# [WHAT THE EXERCISE ASKS]
No pictures belong in the copy. Restate the rest of the data exactly.

# [INFORMATION SHOWN]

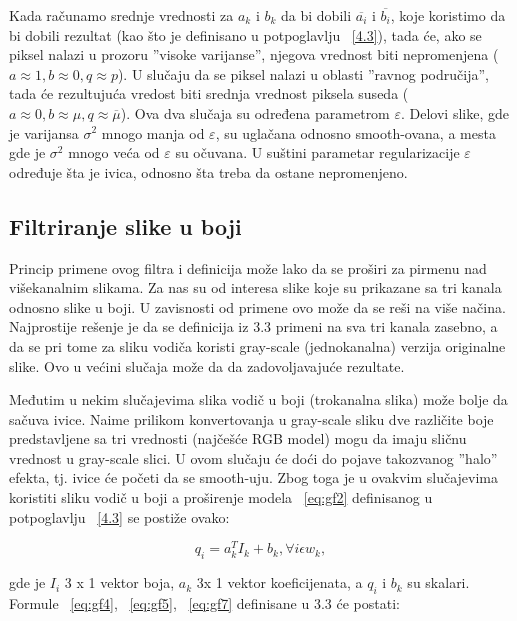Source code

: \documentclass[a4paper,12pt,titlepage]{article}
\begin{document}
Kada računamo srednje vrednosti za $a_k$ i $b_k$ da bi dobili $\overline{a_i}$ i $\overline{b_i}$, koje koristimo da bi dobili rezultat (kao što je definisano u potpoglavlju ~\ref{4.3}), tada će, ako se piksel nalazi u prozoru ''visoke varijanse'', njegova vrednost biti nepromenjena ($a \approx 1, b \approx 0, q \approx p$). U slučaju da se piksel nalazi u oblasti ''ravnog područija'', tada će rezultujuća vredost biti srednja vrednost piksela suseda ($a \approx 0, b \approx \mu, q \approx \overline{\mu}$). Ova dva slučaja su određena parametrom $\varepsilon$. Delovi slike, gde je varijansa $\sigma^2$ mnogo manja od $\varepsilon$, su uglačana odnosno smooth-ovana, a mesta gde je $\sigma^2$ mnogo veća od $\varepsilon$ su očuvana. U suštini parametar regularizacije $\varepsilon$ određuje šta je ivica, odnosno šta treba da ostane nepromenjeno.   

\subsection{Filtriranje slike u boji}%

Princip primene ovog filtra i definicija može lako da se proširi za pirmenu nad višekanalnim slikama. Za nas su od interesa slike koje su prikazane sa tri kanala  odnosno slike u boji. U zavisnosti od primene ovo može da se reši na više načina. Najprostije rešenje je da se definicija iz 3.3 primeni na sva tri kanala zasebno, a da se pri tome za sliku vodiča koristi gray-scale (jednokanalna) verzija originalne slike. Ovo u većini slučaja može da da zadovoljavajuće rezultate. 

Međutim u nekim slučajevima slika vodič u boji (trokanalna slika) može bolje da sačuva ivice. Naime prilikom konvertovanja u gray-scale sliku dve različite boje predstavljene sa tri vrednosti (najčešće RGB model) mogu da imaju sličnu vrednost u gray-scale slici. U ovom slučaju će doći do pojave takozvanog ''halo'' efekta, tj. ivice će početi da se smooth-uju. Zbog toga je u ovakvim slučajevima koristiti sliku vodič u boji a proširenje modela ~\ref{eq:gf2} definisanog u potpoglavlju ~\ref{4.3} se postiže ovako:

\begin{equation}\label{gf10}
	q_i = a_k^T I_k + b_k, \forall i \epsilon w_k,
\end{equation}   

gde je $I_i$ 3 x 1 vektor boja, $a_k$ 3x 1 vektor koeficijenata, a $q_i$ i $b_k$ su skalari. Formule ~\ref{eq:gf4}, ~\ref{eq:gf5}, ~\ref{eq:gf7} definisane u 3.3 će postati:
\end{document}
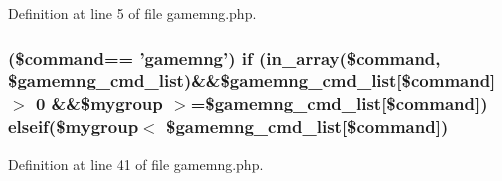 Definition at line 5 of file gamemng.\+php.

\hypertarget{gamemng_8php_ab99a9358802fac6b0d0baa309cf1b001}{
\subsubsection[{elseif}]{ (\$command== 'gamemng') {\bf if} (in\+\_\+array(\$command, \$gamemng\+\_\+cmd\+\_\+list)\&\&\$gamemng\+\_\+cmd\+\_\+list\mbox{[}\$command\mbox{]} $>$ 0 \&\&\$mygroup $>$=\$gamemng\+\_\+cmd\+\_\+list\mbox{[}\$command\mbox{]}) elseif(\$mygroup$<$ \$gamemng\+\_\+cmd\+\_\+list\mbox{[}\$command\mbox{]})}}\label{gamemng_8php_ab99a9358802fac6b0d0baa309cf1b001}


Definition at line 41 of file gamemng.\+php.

# [RESPONSE TO THE TASK]
Source code

: \documentclass[a4paper,12pt,titlepage]{article}
\begin{document}
Kada računamo srednje vrednosti za $a_k$ i $b_k$ da bi dobili $\overline{a_i}$ i $\overline{b_i}$, koje koristimo da bi dobili rezultat (kao što je definisano u potpoglavlju ~\ref{4.3}), tada će, ako se piksel nalazi u prozoru ''visoke varijanse'', njegova vrednost biti nepromenjena ($a \approx 1, b \approx 0, q \approx p$). U slučaju da se piksel nalazi u oblasti ''ravnog područija'', tada će rezultujuća vredost biti srednja vrednost piksela suseda ($a \approx 0, b \approx \mu, q \approx \overline{\mu}$). Ova dva slučaja su određena parametrom $\varepsilon$. Delovi slike, gde je varijansa $\sigma^2$ mnogo manja od $\varepsilon$, su uglačana odnosno smooth-ovana, a mesta gde je $\sigma^2$ mnogo veća od $\varepsilon$ su očuvana. U suštini parametar regularizacije $\varepsilon$ određuje šta je ivica, odnosno šta treba da ostane nepromenjeno.   

\subsection{Filtriranje slike u boji}%

Princip primene ovog filtra i definicija može lako da se proširi za pirmenu nad višekanalnim slikama. Za nas su od interesa slike koje su prikazane sa tri kanala  odnosno slike u boji. U zavisnosti od primene ovo može da se reši na više načina. Najprostije rešenje je da se definicija iz 3.3 primeni na sva tri kanala zasebno, a da se pri tome za sliku vodiča koristi gray-scale (jednokanalna) verzija originalne slike. Ovo u većini slučaja može da da zadovoljavajuće rezultate. 

Međutim u nekim slučajevima slika vodič u boji (trokanalna slika) može bolje da sačuva ivice. Naime prilikom konvertovanja u gray-scale sliku dve različite boje predstavljene sa tri vrednosti (najčešće RGB model) mogu da imaju sličnu vrednost u gray-scale slici. U ovom slučaju će doći do pojave takozvanog ''halo'' efekta, tj. ivice će početi da se smooth-uju. Zbog toga je u ovakvim slučajevima koristiti sliku vodič u boji a proširenje modela ~\ref{eq:gf2} definisanog u potpoglavlju ~\ref{4.3} se postiže ovako:

\begin{equation}\label{gf10}
	q_i = a_k^T I_k + b_k, \forall i \epsilon w_k,
\end{equation}   

gde je $I_i$ 3 x 1 vektor boja, $a_k$ 3x 1 vektor koeficijenata, a $q_i$ i $b_k$ su skalari. Formule ~\ref{eq:gf4}, ~\ref{eq:gf5}, ~\ref{eq:gf7} definisane u 3.3 će postati:
\end{document}
 Definition at line 5 of file gamemng.\+php.

\hypertarget{gamemng_8php_ab99a9358802fac6b0d0baa309cf1b001}{
\subsubsection[{elseif}]{ (\$command== 'gamemng') {\bf if} (in\+\_\+array(\$command, \$gamemng\+\_\+cmd\+\_\+list)\&\&\$gamemng\+\_\+cmd\+\_\+list\mbox{[}\$command\mbox{]} $>$ 0 \&\&\$mygroup $>$=\$gamemng\+\_\+cmd\+\_\+list\mbox{[}\$command\mbox{]}) elseif(\$mygroup$<$ \$gamemng\+\_\+cmd\+\_\+list\mbox{[}\$command\mbox{]})}}\label{gamemng_8php_ab99a9358802fac6b0d0baa309cf1b001}


Definition at line 41 of file gamemng.\+php.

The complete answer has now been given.